W 2020 roku Rada Miasta Krosna uznała skargę na niewłaściwy nadzór nad cmentarzami komunalnymi w Krośnie za uzasadnioną.
16 czerwca 2023 roku, praktycznie w tym samym miejscu na cmentarzu znajdowały się kolejne śmieci. Tym razem były to głównie odpady zielone, ale także stos zużytych opon. Skąd się wzięły? Nie wiadomo. W 2020 roku gromadzenie odpadów uzasadniono potrzebą "sprzątania po wichurach", jednak zagadką pozostawało, dlaczego gromadzono wyłącznie odpady palne (nie było w nich np. szkła ze stłuczonych zniczy), ani dlaczego odpady sprzątnięte na innych cmentarzach wywożono na cmentarz przy ul. Wyszyńskiego.
W 2020 r. nikogo nie udało się złapać na podpalaniu śmieci, jednak to naprawdę zastanawiające, że zarządca cmentarza, pomimo podpaleń, nadal gromadził palne odpady w tym samym miejscu, równocześnie nie zgłaszając nigdzie faktu podpalenia.

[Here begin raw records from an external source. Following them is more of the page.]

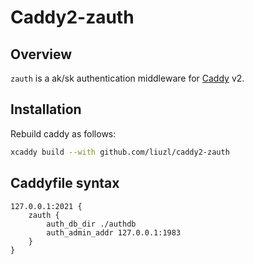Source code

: # Caddy2-zauth

## Overview

`zauth` is a ak/sk authentication  middleware for [Caddy](https://github.com/caddyserver/caddy) v2.

## Installation

Rebuild caddy as follows:

```sh
xcaddy build --with github.com/liuzl/caddy2-zauth
```

## Caddyfile syntax

```
127.0.0.1:2021 {
    zauth {
        auth_db_dir ./authdb
        auth_admin_addr 127.0.0.1:1983
    }
}
```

Obecnie, stos opon, raczej trudno wyjaśnić "wichurą na cmentarzu". O sprawie został powiadomiony Główny Inspektorat Ochrony Środowiska, który z kolei przekazał sprawę... prezydentowi Krosna, czyli organowi odpowiedzialnemu za zarząd nad cmentarzami komunalnymi. Tym samym Urząd Miasta został zobowiązany do wyjaśnienia sprawy. Czekamy na efekty.
Tymczasem składowisko opon i odpadów zielonych zostało uprzątnięte, wkrótce po zgłoszeniu.